Selon Macha Grenon, de nature timide, ces extraits n’ont jamais été particulièrement faciles à tourner, mais avec Roy Dupuis comme partenaire de jeu, un acteur qu’elle qualifie de drôle, professionnel et respectueux, l’expérience était moins inconfortable. Quant à Roy Dupuis, au moment de filmer ces séquences à plateau fermé, il évitait de penser aux millions de téléspectateurs que Scoop rejoignait.

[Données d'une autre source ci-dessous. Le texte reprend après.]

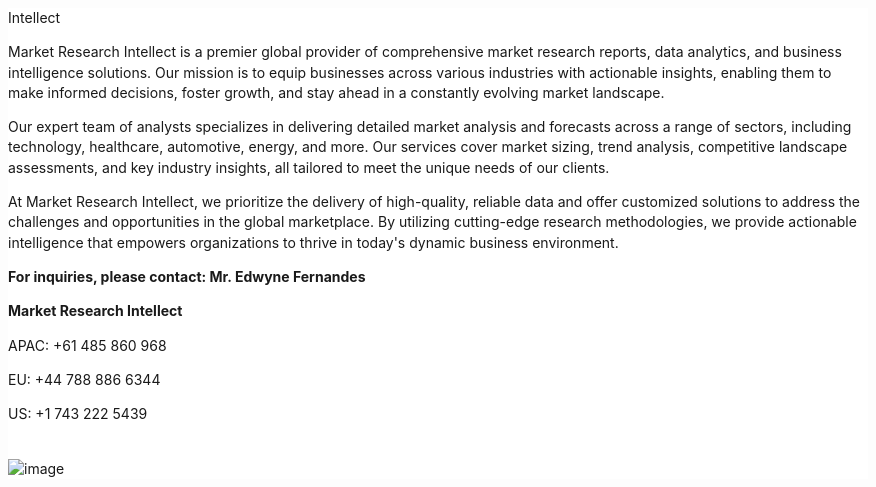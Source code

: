 Intellect</strong></p><p>Market Research Intellect is a premier global provider of comprehensive market research reports, data analytics, and business intelligence solutions. Our mission is to equip businesses across various industries with actionable insights, enabling them to make informed decisions, foster growth, and stay ahead in a constantly evolving market landscape.</p><p>Our expert team of analysts specializes in delivering detailed market analysis and forecasts across a range of sectors, including technology, healthcare, automotive, energy, and more. Our services cover market sizing, trend analysis, competitive landscape assessments, and key industry insights, all tailored to meet the unique needs of our clients.</p><p>At Market Research Intellect, we prioritize the delivery of high-quality, reliable data and offer customized solutions to address the challenges and opportunities in the global marketplace. By utilizing cutting-edge research methodologies, we provide actionable intelligence that empowers organizations to thrive in today's dynamic business environment.</p><p><strong>For inquiries, please contact: Mr. Edwyne Fernandes</strong></p><p><strong>Market Research Intellect</strong></p><p>APAC: +61 485 860 968</p><p>EU: +44 788 886 6344</p><p>US: +1 743 222 5439</p></div><div class="article-main__content" data-test-id="publishing-text-block">&nbsp;</div>
![image](https://github.com/user-attachments/assets/7425ffcc-2539-4cc6-a9d1-091eb5b8f200)
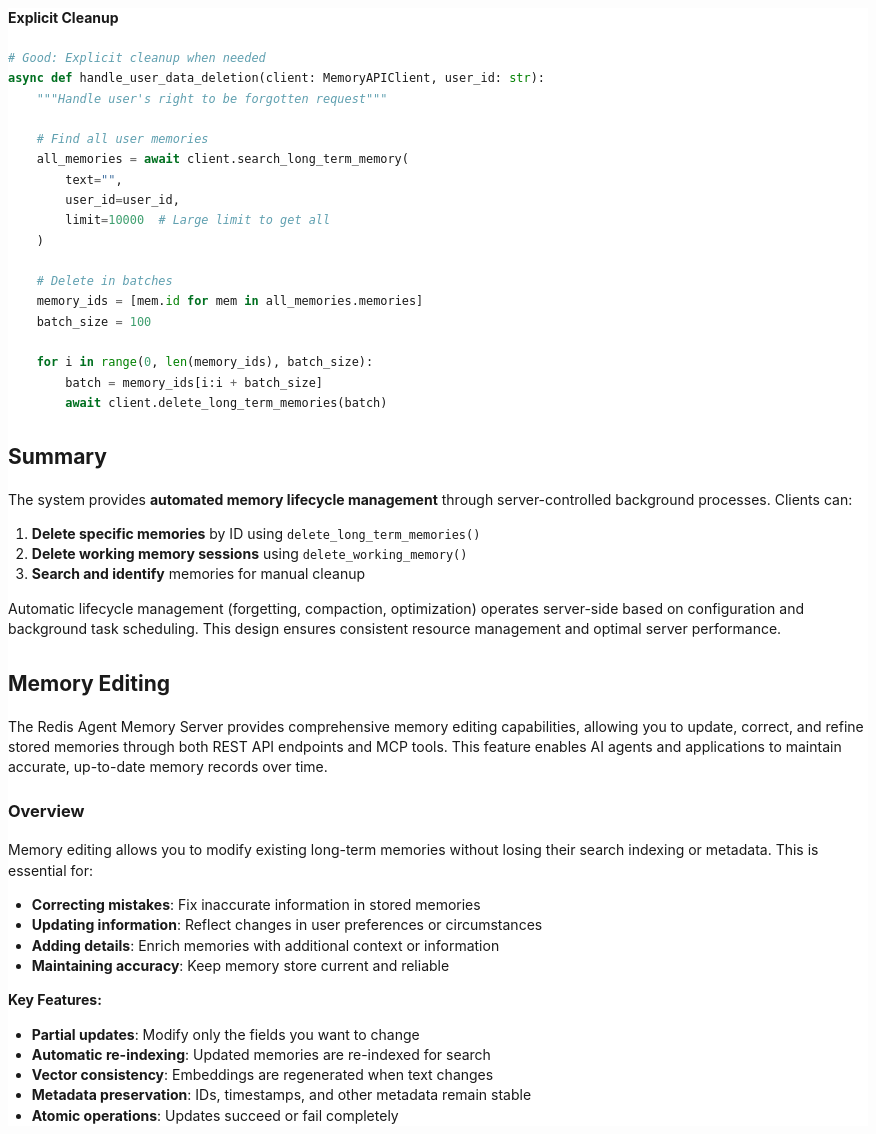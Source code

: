 
#### Explicit Cleanup
```python
# Good: Explicit cleanup when needed
async def handle_user_data_deletion(client: MemoryAPIClient, user_id: str):
    """Handle user's right to be forgotten request"""

    # Find all user memories
    all_memories = await client.search_long_term_memory(
        text="",
        user_id=user_id,
        limit=10000  # Large limit to get all
    )

    # Delete in batches
    memory_ids = [mem.id for mem in all_memories.memories]
    batch_size = 100

    for i in range(0, len(memory_ids), batch_size):
        batch = memory_ids[i:i + batch_size]
        await client.delete_long_term_memories(batch)
```

## Summary

The system provides **automated memory lifecycle management** through server-controlled background processes. Clients can:

1. **Delete specific memories** by ID using `delete_long_term_memories()`
2. **Delete working memory sessions** using `delete_working_memory()`
3. **Search and identify** memories for manual cleanup

Automatic lifecycle management (forgetting, compaction, optimization) operates server-side based on configuration and background task scheduling. This design ensures consistent resource management and optimal server performance.

## Memory Editing

The Redis Agent Memory Server provides comprehensive memory editing capabilities, allowing you to update, correct, and refine stored memories through both REST API endpoints and MCP tools. This feature enables AI agents and applications to maintain accurate, up-to-date memory records over time.

### Overview

Memory editing allows you to modify existing long-term memories without losing their search indexing or metadata. This is essential for:

- **Correcting mistakes**: Fix inaccurate information in stored memories
- **Updating information**: Reflect changes in user preferences or circumstances
- **Adding details**: Enrich memories with additional context or information
- **Maintaining accuracy**: Keep memory store current and reliable

**Key Features:**
- **Partial updates**: Modify only the fields you want to change
- **Automatic re-indexing**: Updated memories are re-indexed for search
- **Vector consistency**: Embeddings are regenerated when text changes
- **Metadata preservation**: IDs, timestamps, and other metadata remain stable
- **Atomic operations**: Updates succeed or fail completely
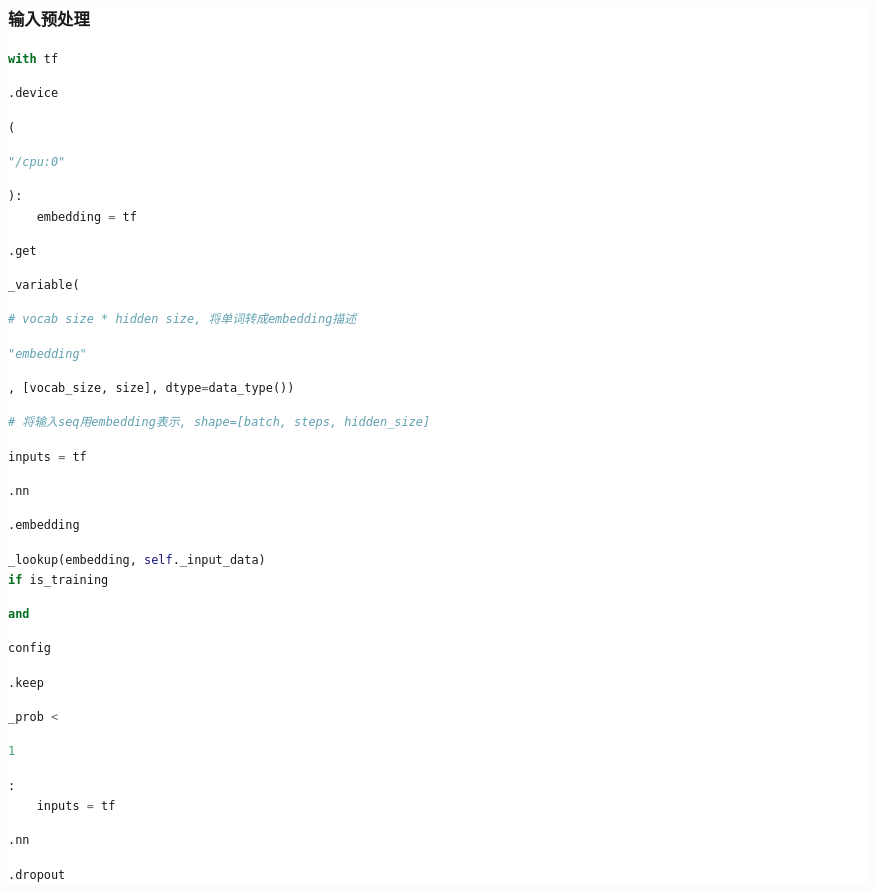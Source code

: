 ### 输入预处理
```python
with tf
```
```python
.device
```
```python
(
```
```python
"/cpu:0"
```
```python
):
    embedding = tf
```
```python
.get
```
```python
_variable(
```
```python
# vocab size * hidden size, 将单词转成embedding描述
```
```python
"embedding"
```
```python
, [vocab_size, size], dtype=data_type())
```
```python
# 将输入seq用embedding表示, shape=[batch, steps, hidden_size]
```
```python
inputs = tf
```
```python
.nn
```
```python
.embedding
```
```python
_lookup(embedding, self._input_data)
if is_training
```
```python
and
```
```python
config
```
```python
.keep
```
```python
_prob <
```
```python
1
```
```python
:
    inputs = tf
```
```python
.nn
```
```python
.dropout
```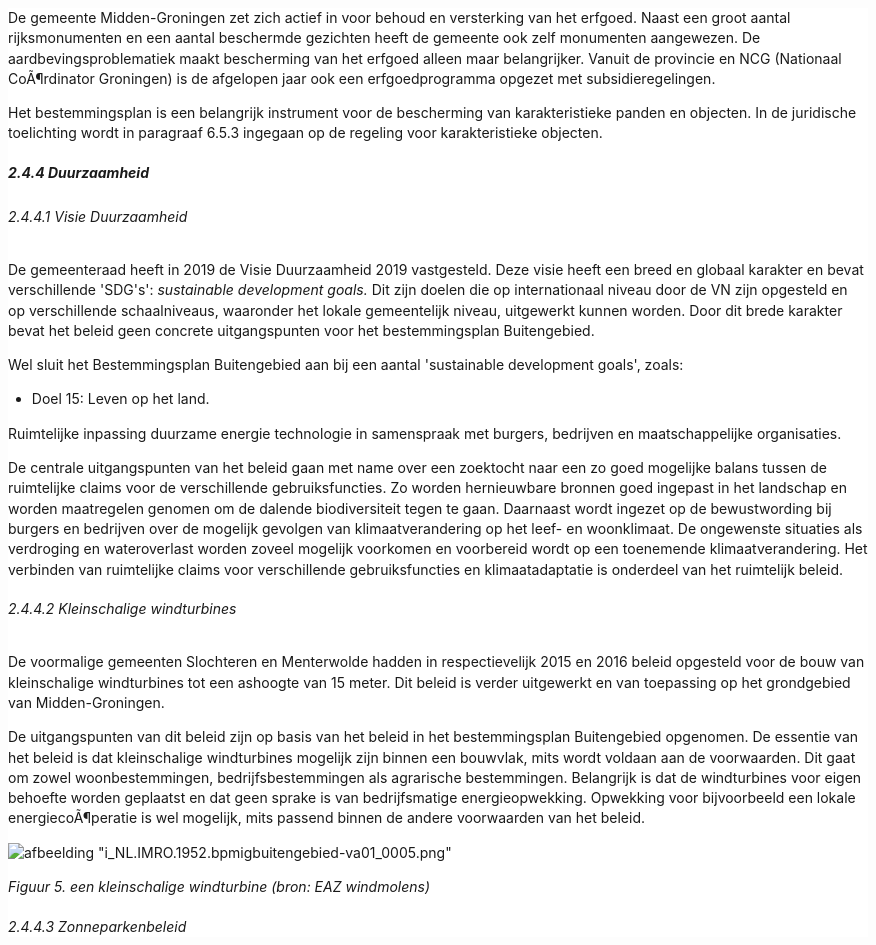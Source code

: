 De gemeente Midden\-Groningen zet zich actief in voor behoud en versterking van het erfgoed. Naast een groot aantal rijksmonumenten en een aantal beschermde gezichten heeft de gemeente ook zelf monumenten aangewezen. De aardbevingsproblematiek maakt bescherming van het erfgoed alleen maar belangrijker. Vanuit de provincie en NCG (Nationaal CoÃ¶rdinator Groningen) is de afgelopen jaar ook een erfgoedprogramma opgezet met subsidieregelingen.

Het bestemmingsplan is een belangrijk instrument voor de bescherming van karakteristieke panden en objecten. In de juridische toelichting wordt in paragraaf 6\.5\.3 ingegaan op de regeling voor karakteristieke objecten.

##### 2\.4\.4 Duurzaamheid

###### 2\.4\.4\.1 Visie Duurzaamheid

De gemeenteraad heeft in 2019 de Visie Duurzaamheid 2019 vastgesteld. Deze visie heeft een breed en globaal karakter en bevat verschillende 'SDG's': *sustainable development goals.* Dit zijn doelen die op internationaal niveau door de VN zijn opgesteld en op verschillende schaalniveaus, waaronder het lokale gemeentelijk niveau, uitgewerkt kunnen worden. Door dit brede karakter bevat het beleid geen concrete uitgangspunten voor het bestemmingsplan Buitengebied.

Wel sluit het Bestemmingsplan Buitengebied aan bij een aantal 'sustainable development goals', zoals:

* Doel 15: Leven op het land.

Ruimtelijke inpassing duurzame energie technologie in samenspraak met burgers, bedrijven en maatschappelijke organisaties.

De centrale uitgangspunten van het beleid gaan met name over een zoektocht naar een zo goed mogelijke balans tussen de ruimtelijke claims voor de verschillende gebruiksfuncties. Zo worden hernieuwbare bronnen goed ingepast in het landschap en worden maatregelen genomen om de dalende biodiversiteit tegen te gaan. Daarnaast wordt ingezet op de bewustwording bij burgers en bedrijven over de mogelijk gevolgen van klimaatverandering op het leef\- en woonklimaat. De ongewenste situaties als verdroging en wateroverlast worden zoveel mogelijk voorkomen en voorbereid wordt op een toenemende klimaatverandering. Het verbinden van ruimtelijke claims voor verschillende gebruiksfuncties en klimaatadaptatie is onderdeel van het ruimtelijk beleid.

###### 2\.4\.4\.2 Kleinschalige windturbines

De voormalige gemeenten Slochteren en Menterwolde hadden in respectievelijk 2015 en 2016 beleid opgesteld voor de bouw van kleinschalige windturbines tot een ashoogte van 15 meter. Dit beleid is verder uitgewerkt en van toepassing op het grondgebied van Midden\-Groningen.

De uitgangspunten van dit beleid zijn op basis van het beleid in het bestemmingsplan Buitengebied opgenomen. De essentie van het beleid is dat kleinschalige windturbines mogelijk zijn binnen een bouwvlak, mits wordt voldaan aan de voorwaarden. Dit gaat om zowel woonbestemmingen, bedrijfsbestemmingen als agrarische bestemmingen. Belangrijk is dat de windturbines voor eigen behoefte worden geplaatst en dat geen sprake is van bedrijfsmatige energieopwekking. Opwekking voor bijvoorbeeld een lokale energiecoÃ¶peratie is wel mogelijk, mits passend binnen de andere voorwaarden van het beleid.

![afbeelding "i_NL.IMRO.1952.bpmigbuitengebied-va01_0005.png"](i_NL.IMRO.1952.bpmigbuitengebied-va01_0005.png)

*Figuur 5\. een kleinschalige windturbine (bron: EAZ windmolens)*

###### 2\.4\.4\.3 Zonneparkenbeleid
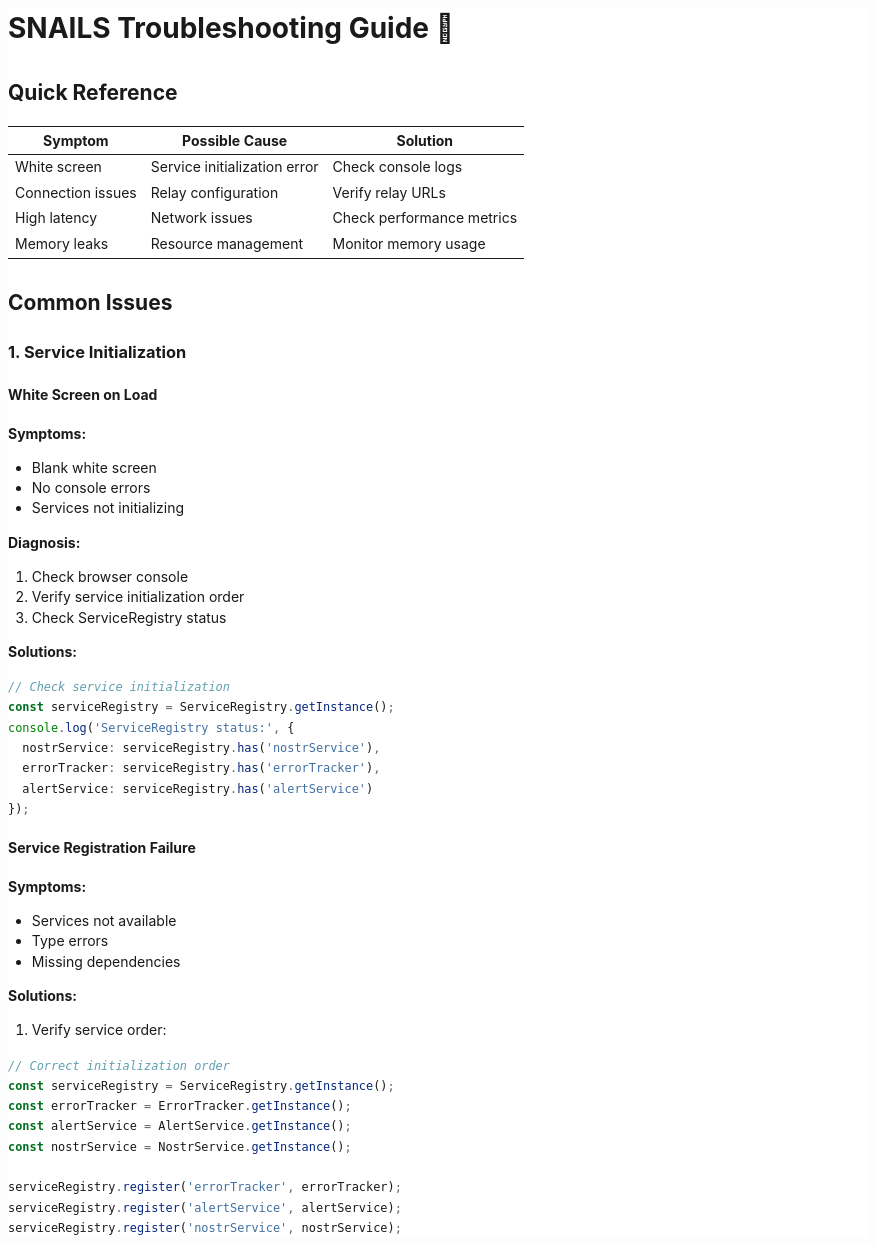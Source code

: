 # SNAILS Troubleshooting Guide 🔧

## Quick Reference

| Symptom | Possible Cause | Solution |
|---------|---------------|----------|
| White screen | Service initialization error | Check console logs |
| Connection issues | Relay configuration | Verify relay URLs |
| High latency | Network issues | Check performance metrics |
| Memory leaks | Resource management | Monitor memory usage |

## Common Issues

### 1. Service Initialization

#### White Screen on Load
**Symptoms:**
- Blank white screen
- No console errors
- Services not initializing

**Diagnosis:**
1. Check browser console
2. Verify service initialization order
3. Check ServiceRegistry status

**Solutions:**
```typescript
// Check service initialization
const serviceRegistry = ServiceRegistry.getInstance();
console.log('ServiceRegistry status:', {
  nostrService: serviceRegistry.has('nostrService'),
  errorTracker: serviceRegistry.has('errorTracker'),
  alertService: serviceRegistry.has('alertService')
});
```

#### Service Registration Failure
**Symptoms:**
- Services not available
- Type errors
- Missing dependencies

**Solutions:**
1. Verify service order:
```typescript
// Correct initialization order
const serviceRegistry = ServiceRegistry.getInstance();
const errorTracker = ErrorTracker.getInstance();
const alertService = AlertService.getInstance();
const nostrService = NostrService.getInstance();

serviceRegistry.register('errorTracker', errorTracker);
serviceRegistry.register('alertService', alertService);
serviceRegistry.register('nostrService', nostrService);
```
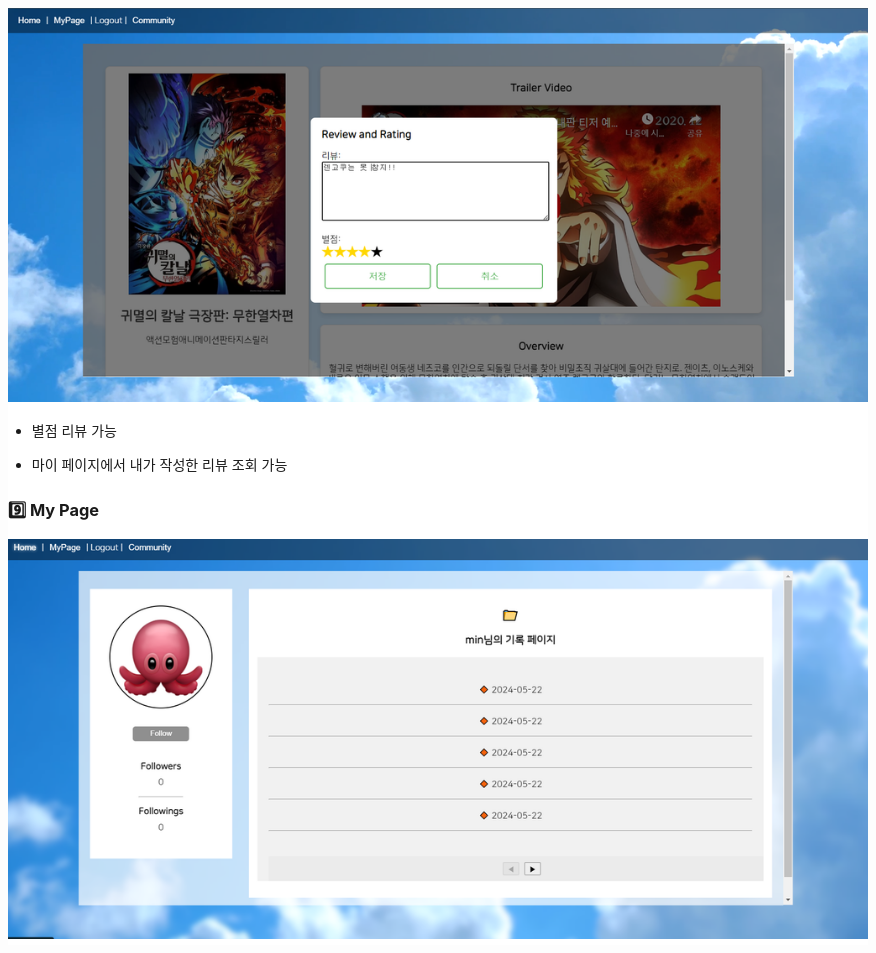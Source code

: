 ![alt text](./assets/images/image-17.png)

- 별점 리뷰 가능

- 마이 페이지에서 내가 작성한 리뷰 조회 가능

### 9️⃣ My Page
![alt text](./assets/images/image-18.png)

« D’un point de vue créatif, c’était des scènes que j’aimais faire. J’aimais l’idée d’aller jusque-là pour raconter une histoire, pour s’approcher d’une certaine vérité. Je sentais qu’il y avait des choses qui n’avaient pas encore été faites à la télé. Et tout était très chorégraphié, un peu comme une danse. Les gestes étaient placés et décidés d’avance. »

Encore présente

Scoop est tout sauf tombée dans l’oubli. La série complète est offerte en DVD depuis une dizaine d’années. La chaîne Unis TV a présenté sa première saison l’automne dernier. Sa deuxième sera diffusée dès jeudi.

Selon Rémy Girard, qui s’est récemment retapé les premiers épisodes, la série a très bien vieilli. « J’ai eu beaucoup de plaisir à l’écouter, toutes ces années plus tard. J’ai trouvé ça bon. Ce n’était pas gratuit. On parlait de choses réelles : l’importance de l’information, la compétition entre médias… Et j’ai cru aux personnages. »

« Les auteurs connaissaient leur sujet, ça paraissait, ajoute Martin Drainville. Et c’était franchement une bonne idée de faire une série qui parle d’un journal. Ça permet d’aborder toutes sortes d’histoires. Tu peux te permettre tous les sujets parce qu’un journaliste, ça peut enquêter sur tout. »

Unis TV diffuse la deuxième saison de Scoop à compter du jeudi 6 janvier à 22 h.